● **DATA FOR ANALYSIS**:
------------------------------------------------------------
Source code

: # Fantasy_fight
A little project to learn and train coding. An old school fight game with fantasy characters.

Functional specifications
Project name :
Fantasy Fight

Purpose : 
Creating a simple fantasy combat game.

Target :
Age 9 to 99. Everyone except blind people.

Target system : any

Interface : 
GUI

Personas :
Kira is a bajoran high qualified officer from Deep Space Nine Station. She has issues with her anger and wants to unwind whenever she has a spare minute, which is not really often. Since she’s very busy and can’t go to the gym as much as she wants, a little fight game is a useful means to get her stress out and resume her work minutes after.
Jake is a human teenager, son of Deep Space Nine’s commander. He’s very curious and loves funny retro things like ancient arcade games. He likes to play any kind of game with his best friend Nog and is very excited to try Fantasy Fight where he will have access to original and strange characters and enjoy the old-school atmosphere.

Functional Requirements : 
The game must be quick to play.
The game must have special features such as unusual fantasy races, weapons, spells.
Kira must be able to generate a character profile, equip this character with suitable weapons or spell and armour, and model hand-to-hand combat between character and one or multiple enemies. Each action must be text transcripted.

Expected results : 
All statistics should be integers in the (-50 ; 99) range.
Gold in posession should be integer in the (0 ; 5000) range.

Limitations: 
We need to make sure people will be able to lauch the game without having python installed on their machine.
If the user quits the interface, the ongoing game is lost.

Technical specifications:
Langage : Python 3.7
------------------------------------------------------------
● **GOAL OF THE EXERCISE**: Each line from the start of the records through the line holding "The game must be quick to play." must be returned exactly; nothing else belongs in the answer.

● **ANSWER TO THIS TASK**:
Source code

: # Fantasy_fight
A little project to learn and train coding. An old school fight game with fantasy characters.

Functional specifications
Project name :
Fantasy Fight

Purpose : 
Creating a simple fantasy combat game.

Target :
Age 9 to 99. Everyone except blind people.

Target system : any

Interface : 
GUI

Personas :
Kira is a bajoran high qualified officer from Deep Space Nine Station. She has issues with her anger and wants to unwind whenever she has a spare minute, which is not really often. Since she’s very busy and can’t go to the gym as much as she wants, a little fight game is a useful means to get her stress out and resume her work minutes after.
Jake is a human teenager, son of Deep Space Nine’s commander. He’s very curious and loves funny retro things like ancient arcade games. He likes to play any kind of game with his best friend Nog and is very excited to try Fantasy Fight where he will have access to original and strange characters and enjoy the old-school atmosphere.

Functional Requirements : 
The game must be quick to play.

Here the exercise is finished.